Консервы! Много консервов: сардины и мед. И вино. Сколько у них на продовольственном складе вина! Вина хороших марок — со всего света. Их склон Тунтурей — не наш. Их склон сливался с шоссе. К ним по шоссе действительно прибывали грузовики. На их стороне кусты и деревья, белые, заснеженные. На их стороне Тунтурей была жизнь земли, которой не было у нас.
Так вот откуда вы слушали передачи, так вот какая у вас война! Половички! Подушки!
Так вот отчего мы выиграли войну! И никакие учебники тактики и стратегии не уверят меня, что это было не так, что мы выиграли ее по другим причинам. Для нас война — я знаю — бросок, когда все отдаешь — сердце, горло, внутренности, согнутые колени.
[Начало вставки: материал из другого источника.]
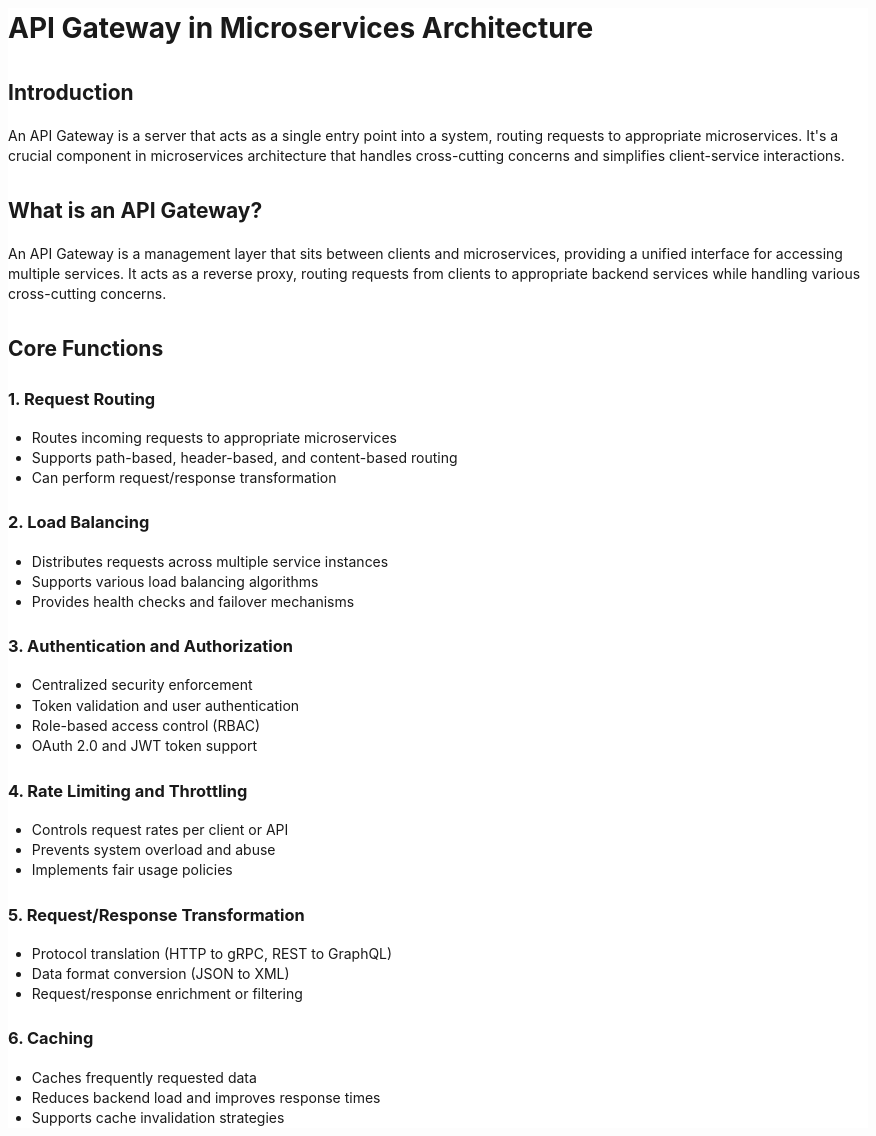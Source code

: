 # API Gateway in Microservices Architecture

## Introduction

An API Gateway is a server that acts as a single entry point into a system, routing requests to appropriate microservices. It's a crucial component in microservices architecture that handles cross-cutting concerns and simplifies client-service interactions.

## What is an API Gateway?

An API Gateway is a management layer that sits between clients and microservices, providing a unified interface for accessing multiple services. It acts as a reverse proxy, routing requests from clients to appropriate backend services while handling various cross-cutting concerns.

## Core Functions

### 1. Request Routing
- Routes incoming requests to appropriate microservices
- Supports path-based, header-based, and content-based routing
- Can perform request/response transformation

### 2. Load Balancing
- Distributes requests across multiple service instances
- Supports various load balancing algorithms
- Provides health checks and failover mechanisms

### 3. Authentication and Authorization
- Centralized security enforcement
- Token validation and user authentication
- Role-based access control (RBAC)
- OAuth 2.0 and JWT token support

### 4. Rate Limiting and Throttling
- Controls request rates per client or API
- Prevents system overload and abuse
- Implements fair usage policies

### 5. Request/Response Transformation
- Protocol translation (HTTP to gRPC, REST to GraphQL)
- Data format conversion (JSON to XML)
- Request/response enrichment or filtering

### 6. Caching
- Caches frequently requested data
- Reduces backend load and improves response times
- Supports cache invalidation strategies
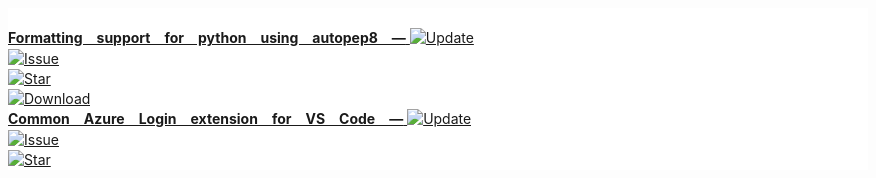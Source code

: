 </a><br><a href="HTTPS://github.com/CodeEditorLand/LandAutopep8" target="_blank"><b>Formatting support for python using autopep8 —</b></a></td><td valign="top" colspan="1"><a href="HTTPS://GitHub.Com/CodeEditorLand/LandAzureAccount" target="_blank">
<picture>
<source media="(prefers-color-scheme: dark)" srcset="HTTPS://img.shields.io/github/last-commit/CodeEditorLand/LandAzureAccount?label=Update&color=black&labelColor=black&logoColor=white&logoWidth=0">
<source media="(prefers-color-scheme: light)" srcset="HTTPS://img.shields.io/github/last-commit/CodeEditorLand/LandAzureAccount?label=Update&color=white&labelColor=white&logoColor=black&logoWidth=0">
<img src="HTTPS://img.shields.io/github/last-commit/CodeEditorLand/LandAzureAccount?label=Update&color=black&labelColor=black&logoColor=white&logoWidth=0" alt="Update" title="Update">
</picture>
</a><br><a href="HTTPS://GitHub.Com/CodeEditorLand/LandAzureAccount" target="_blank">
<picture>
<source media="(prefers-color-scheme: dark)" srcset="HTTPS://img.shields.io/github/issues/CodeEditorLand/LandAzureAccount?label=Issue&color=black&labelColor=black&logoColor=white&logoWidth=0">
<source media="(prefers-color-scheme: light)" srcset="HTTPS://img.shields.io/github/issues/CodeEditorLand/LandAzureAccount?label=Issue&color=white&labelColor=white&logoColor=black&logoWidth=0">
<img src="HTTPS://img.shields.io/github/issues/CodeEditorLand/LandAzureAccount?label=Issue&color=black&labelColor=black&logoColor=white&logoWidth=0" alt="Issue" title="Issue">
</picture>
</a><br></td><td valign="top" colspan="1"><a href="HTTPS://github.com/CodeEditorLand/LandAzureAccount" target="_blank"><picture><source media="(prefers-color-scheme: dark)" srcset="HTTPS://img.shields.io/github/stars/CodeEditorLand/LandAzureAccount?style=flat&label=Star&logo=github&color=black&labelColor=black&logoColor=white&logoWidth=0"><source media="(prefers-color-scheme: light)" srcset="HTTPS://img.shields.io/github/stars/CodeEditorLand/LandAzureAccount?style=flat&label=Star&logo=github&color=white&labelColor=white&logoColor=black&logoWidth=0"><img src="HTTPS://img.shields.io/github/stars/CodeEditorLand/LandAzureAccount?style=flat&label=Star&logo=github&color=black&labelColor=black&logoColor=white&logoWidth=0" alt="Star"></picture></a><br><a href="HTTPS://GitHub.Com/CodeEditorLand/LandAzureAccount" target="_blank">
<picture>
<source media="(prefers-color-scheme: dark)" srcset="HTTPS://img.shields.io/github/downloads/CodeEditorLand/LandAzureAccount/total?label=Download&color=black&labelColor=black&logoColor=white&logoWidth=0">
<source media="(prefers-color-scheme: light)" srcset="HTTPS://img.shields.io/github/downloads/CodeEditorLand/LandAzureAccount/total?label=Download&color=white&labelColor=white&logoColor=black&logoWidth=0">
<img src="HTTPS://img.shields.io/github/downloads/CodeEditorLand/LandAzureAccount/total?label=Download&color=black&labelColor=black&logoColor=white&logoWidth=0" alt="Download" title="Download">
</picture>
</a><br><a href="HTTPS://github.com/CodeEditorLand/LandAzureAccount" target="_blank"><b>Common Azure Login extension for VS Code —</b></a></td></tr><tr><td valign="top" colspan="1"><a href="HTTPS://GitHub.Com/CodeEditorLand/LandAzureAppService" target="_blank">
<picture>
<source media="(prefers-color-scheme: dark)" srcset="HTTPS://img.shields.io/github/last-commit/CodeEditorLand/LandAzureAppService?label=Update&color=black&labelColor=black&logoColor=white&logoWidth=0">
<source media="(prefers-color-scheme: light)" srcset="HTTPS://img.shields.io/github/last-commit/CodeEditorLand/LandAzureAppService?label=Update&color=white&labelColor=white&logoColor=black&logoWidth=0">
<img src="HTTPS://img.shields.io/github/last-commit/CodeEditorLand/LandAzureAppService?label=Update&color=black&labelColor=black&logoColor=white&logoWidth=0" alt="Update" title="Update">
</picture>
</a><br><a href="HTTPS://GitHub.Com/CodeEditorLand/LandAzureAppService" target="_blank">
<picture>
<source media="(prefers-color-scheme: dark)" srcset="HTTPS://img.shields.io/github/issues/CodeEditorLand/LandAzureAppService?label=Issue&color=black&labelColor=black&logoColor=white&logoWidth=0">
<source media="(prefers-color-scheme: light)" srcset="HTTPS://img.shields.io/github/issues/CodeEditorLand/LandAzureAppService?label=Issue&color=white&labelColor=white&logoColor=black&logoWidth=0">
<img src="HTTPS://img.shields.io/github/issues/CodeEditorLand/LandAzureAppService?label=Issue&color=black&labelColor=black&logoColor=white&logoWidth=0" alt="Issue" title="Issue">
</picture>
</a><br></td><td valign="top" colspan="1"><a href="HTTPS://github.com/CodeEditorLand/LandAzureAppService" target="_blank"><picture><source media="(prefers-color-scheme: dark)" srcset="HTTPS://img.shields.io/github/stars/CodeEditorLand/LandAzureAppService?style=flat&label=Star&logo=github&color=black&labelColor=black&logoColor=white&logoWidth=0"><source media="(prefers-color-scheme: light)" srcset="HTTPS://img.shields.io/github/stars/CodeEditorLand/LandAzureAppService?style=flat&label=Star&logo=github&color=white&labelColor=white&logoColor=black&logoWidth=0"><img src="HTTPS://img.shields.io/github/stars/CodeEditorLand/LandAzureAppService?style=flat&label=Star&logo=github&color=black&labelColor=black&logoColor=white&logoWidth=0" alt="Star"></picture></a><br><a href="HTTPS://GitHub.Com/CodeEditorLand/LandAzureAppService" target="_blank">
<picture>
<source media="(prefers-color-scheme: dark)" srcset="HTTPS://img.shields.io/github/downloads/CodeEditorLand/LandAzureAppService/total?label=Download&color=black&labelColor=black&logoColor=white&logoWidth=0">
<source media="(prefers-color-scheme: light)" srcset="HTTPS://img.shields.io/github/downloads/CodeEditorLand/LandAzureAppService/total?label=Download&color=white&labelColor=white&logoColor=black&logoWidth=0">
Ржавый сухарь, кровоточащие десны, горячую, плохо сваренную овсянку, от которой во рту шелуха... Нам невозможно было доставить ни пищу, ни боеприпасы — равнина обстреливалась. Наша часть тундры лежала у них на ладони. Но мы — победили.
И вот мы геройствовали сейчас по эту сторону Тунтурей. И я геройствовала в своей мокрой одежде, забыв о ней в том состоянии подъема, когда все на земле не в счет.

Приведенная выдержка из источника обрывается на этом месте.